When I worked in Corporate America I wore heeled shoes (pointy toes, mules, strappy sandals - you name it...) like a second skin. They were never uncomfortable; I was always sure footed; I enjoy a nice pair of heels, frankly. I also enjoyed flip flops in those days, but they were relegated to weekends and then only if I couldn't go barefoot. However, since I left that world, my flip flop to fancy/heeled shoes ratio is inversed. And I'm no longer so adept at wearing heeled shoes as I once was.
As I headed out of the house for my flight to meet with Jeff, I slipped on one of my favorite pair of "work shoes" - burnt sienna colored Anne Klein heels, moderately pointed toes, a little brown purely decorative "T" strap near the toes. Given my lack of recent practice wearing such shoes, combined with a very long walk from the parking garage to the gate, I had quite a blister once on the plane. I asked the flight attendant for a band-aid and moaned about my shoes having given me a blister. She kindly offered me four band-aids - "two for each foot." I told her "I hope to be back in my flip flops before I can go through four band-aids."
Well, that was it: the beginning of the bad shoe karma. As I was heading out of the Denver airport I stepped onto a down escalator. I didn't realize it, but my foot was too close to the next step which was about to rise up from the loop/belt. Sure enough, the jagged metal stair rose and sliced the back of my shoe as the escalator descended. It left a big slice and a couple of small gashes in the leather. I tried to smooth it back (you know how a mother's spit can work magic on a child's unruly hair or smudge or what-have-you...) Unfortunately, that wasn't the end of it. Later in day, I scraped the other shoe on the concrete step at Jeff's - rubbing the top layer of leather off a couple spots on that shoe.

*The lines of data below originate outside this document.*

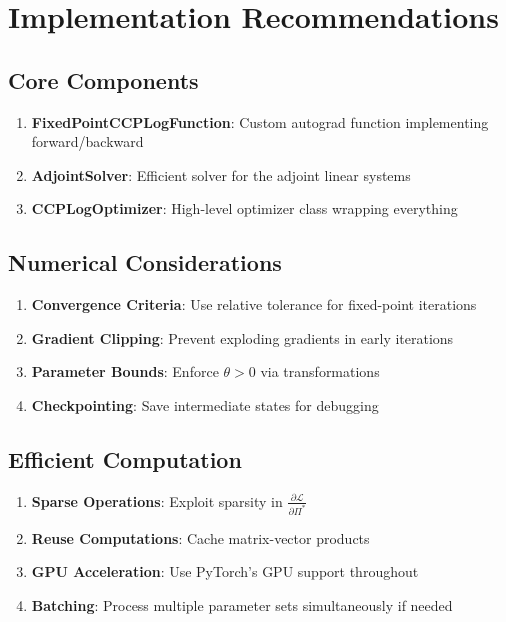 \documentclass[11pt]{article}
\theoremstyle{definition}
\begin{document}
\section{Implementation Recommendations}

\subsection{Core Components}

\begin{enumerate}
    \item \textbf{FixedPointCCPLogFunction}: Custom autograd function implementing forward/backward
    \item \textbf{AdjointSolver}: Efficient solver for the adjoint linear systems
    \item \textbf{CCPLogOptimizer}: High-level optimizer class wrapping everything
\end{enumerate}

\subsection{Numerical Considerations}

\begin{enumerate}
    \item \textbf{Convergence Criteria}: Use relative tolerance for fixed-point iterations
    \item \textbf{Gradient Clipping}: Prevent exploding gradients in early iterations
    \item \textbf{Parameter Bounds}: Enforce $\theta > 0$ via transformations
    \item \textbf{Checkpointing}: Save intermediate states for debugging
\end{enumerate}

\subsection{Efficient Computation}

\begin{enumerate}
    \item \textbf{Sparse Operations}: Exploit sparsity in $\frac{\partial \mathcal{L}}{\partial \Pi^*}$
    \item \textbf{Reuse Computations}: Cache matrix-vector products
    \item \textbf{GPU Acceleration}: Use PyTorch's GPU support throughout
    \item \textbf{Batching}: Process multiple parameter sets simultaneously if needed
\end{enumerate}
\end{document}
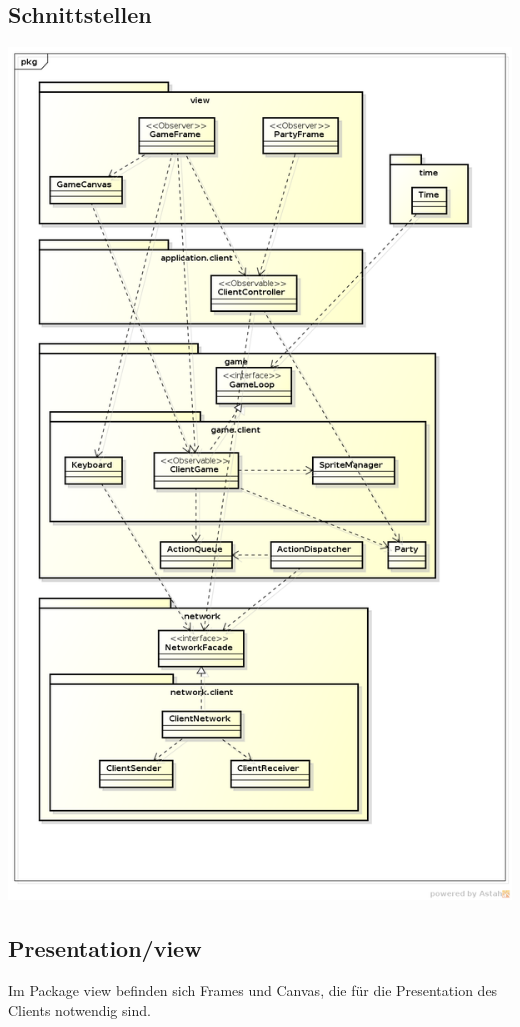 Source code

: \documentclass[11pt]{scrartcl}
\begin{document}
\subsection{Schnittstellen}
\includegraphics[scale=0.4]{LogischeSichtClient}
\newpage

\subsection{Presentation/view}
Im Package view befinden sich Frames und Canvas, die für die Presentation des Clients notwendig sind.
\end{document}
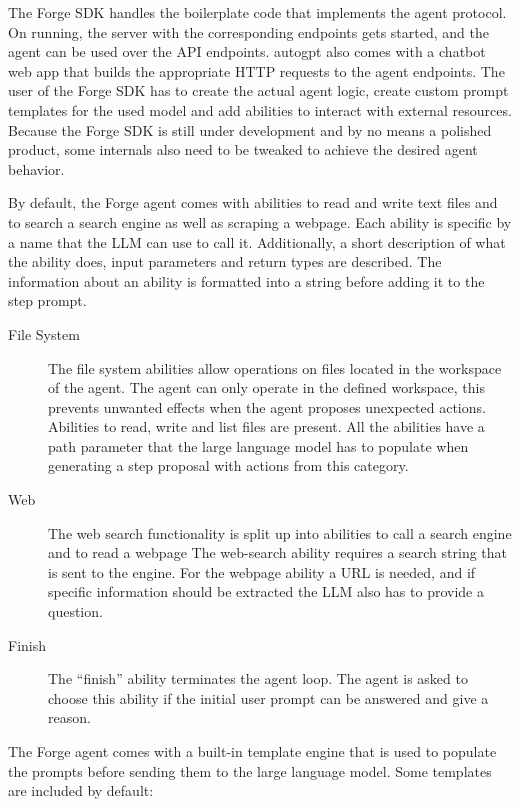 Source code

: \documentclass[../main.tex]{subfiles}
\begin{document}
The Forge SDK handles the boilerplate code that implements the agent protocol.
On running, the server with the corresponding endpoints gets started, and the agent can be used over the API endpoints.
\gls{autogpt} also comes with a chatbot web app that builds the appropriate HTTP requests to the agent endpoints.
The user of the Forge SDK has to create the actual agent logic, create custom prompt templates for the used model and add abilities to interact with external resources.
Because the Forge SDK is still under development and by no means a polished product, some internals also need to be tweaked to achieve the desired agent behavior.

By default, the Forge agent comes with abilities to read and write text files and to search a search engine as well as scraping a webpage.
Each ability is specific by a name that the LLM can use to call it.
Additionally, a short description of what the ability does, input parameters and return types are described.
The information about an ability is formatted into a string before adding it to the step prompt.

\begin{description}
    \item[File System] The file system abilities allow operations on files located in the workspace of the agent.
        The agent can only operate in the defined workspace, this prevents unwanted effects when the agent proposes unexpected actions.
        Abilities to read, write and list files are present.
        All the abilities have a path parameter that the large language model has to populate when generating a step proposal with actions from this category.
    \item[Web] The web search functionality is split up into abilities to call a search engine and to read a webpage
        The web-search ability requires a search string that is sent to the engine.
        For the webpage ability a URL is needed, and if specific information should be extracted the LLM also has to provide a question.
    \item[Finish] The “finish” ability terminates the agent loop.
        The agent is asked to choose this ability if the initial user prompt can be answered and give a reason.
\end{description}

The Forge agent comes with a built-in template engine that is used
to populate the prompts before sending them to the large language model.
Some templates are included by default:
\end{document}
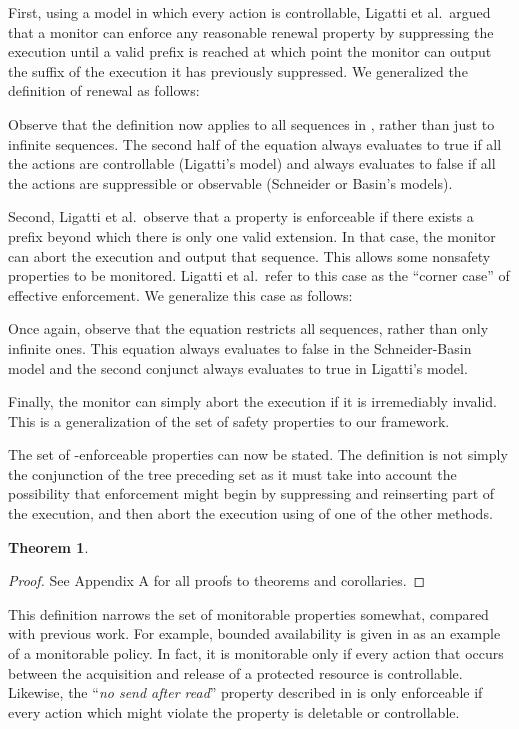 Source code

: \documentclass[12pt]{article}
\newtheorem{thm}{Theorem}
\begin{document}
First, using a model in which every action is controllable, Ligatti et al.\ argued that a monitor can enforce any reasonable renewal property by suppressing the execution until a valid prefix is reached at which point the monitor can output the suffix of the execution it has previously suppressed.  We generalized the definition of renewal as follows:


Observe that the definition now applies to all sequences in , rather than just to infinite sequences. The second half of the equation always evaluates to true if all the actions are controllable (Ligatti's model) and always evaluates to false if all the actions are suppressible or observable (Schneider or Basin's models).

Second, Ligatti et al.\ observe that a property is enforceable if there exists a prefix beyond which there is only one valid extension. In that case, the monitor can abort the execution and output that sequence. This allows some nonsafety properties to be monitored. Ligatti et al.\ refer to this case as the ``corner case'' of effective enforcement.  We generalize this case as follows:


Once again, observe that the equation restricts all sequences, rather than only infinite ones. This equation always evaluates to false in the Schneider-Basin model and the second conjunct always evaluates to true in Ligatti's model.

Finally, the monitor can simply abort the execution if it is irremediably invalid. This is a generalization of the set of safety properties to our framework.


The set of -enforceable properties  can now be stated. The definition is not simply the conjunction of the tree preceding set as it must take into account the possibility that enforcement might begin by suppressing and reinserting part of the execution, and then abort the execution using of one of the other methods.
\begin{thm}\label{thm:Master}

\end{thm}
\begin{proof}
See Appendix A for all proofs to theorems and corollaries.
\end{proof}

This definition narrows the set of monitorable properties somewhat, compared with previous work. For example, bounded availability is given in \cite{nonsafetyJournal} as an example of a monitorable policy. In fact, it is monitorable only if every action  that occurs between the acquisition and release of a protected resource is controllable. Likewise, the ``\textit{no send after read}'' property described in \cite{enforceable} is only enforceable if every action which might violate the property is deletable or controllable.
\end{document}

I began to wonder whether the shoe repairman could work enough magic to make them pretty and presentable again. As if to answer those doubts, the shoe fates sent me one more message. It was past 10 pm. I was back at O'Hare and nearly home. I'd awakened at 3 am that day and was ready for a good night's sleep. I'd just missed the elevator to the parking garage area, so I was at the front of the crowd waiting for the elevator to come back up for the next batch of us. The doors opened and I stepped forward toward the empty elevator - but I found myself frozen in mid-stride. I couldn't lift my left foot. I had to step out of my shoe to free myself. Then I turned and grabbed for the shoe. It was stuck in a channel in the elevator's metal threshhold. I finally pulled the shoe free, but the little black rubber piece at the bottom of the heel was still stuck in that channel. I bent over and tried deperately to pull that out - and felt close to success a couple of times. I couldn't quite pull it out and while I struggled I felt the strong will of an ocean of people who wanted to get on the elevator but were blocked by my shoe escapade. I tried a couple more times and finally surrendered - leaving the rubber heel protector behind. The crowd was pleased, but I was chagrined.
I didn't want to put my weight on the unprotected heel lest the leather on the heel be destroyed too. So, I hobbled through the underground corridors finally making it to elevator center 3, then up to my car, and then - at about 11:30 pm - home. I slept soundly for over 10 hours!
Anyway, tomorrow I will take those shoes to the local shoe repair shop - despite what the fates may have planned. I'll be happy with whatever results the shoemaker can achieve. And when I wear those shoes in the future and spot the blemishes from this trip, I'll be reminded of the positive momentum that It'll Fit'll picked up on this trip. And I'll remember that everyone and everything suffers bumps and bruises and setbacks now and then. But as long as I can just keep putting one foot in front of the other, I can keep us moving forward.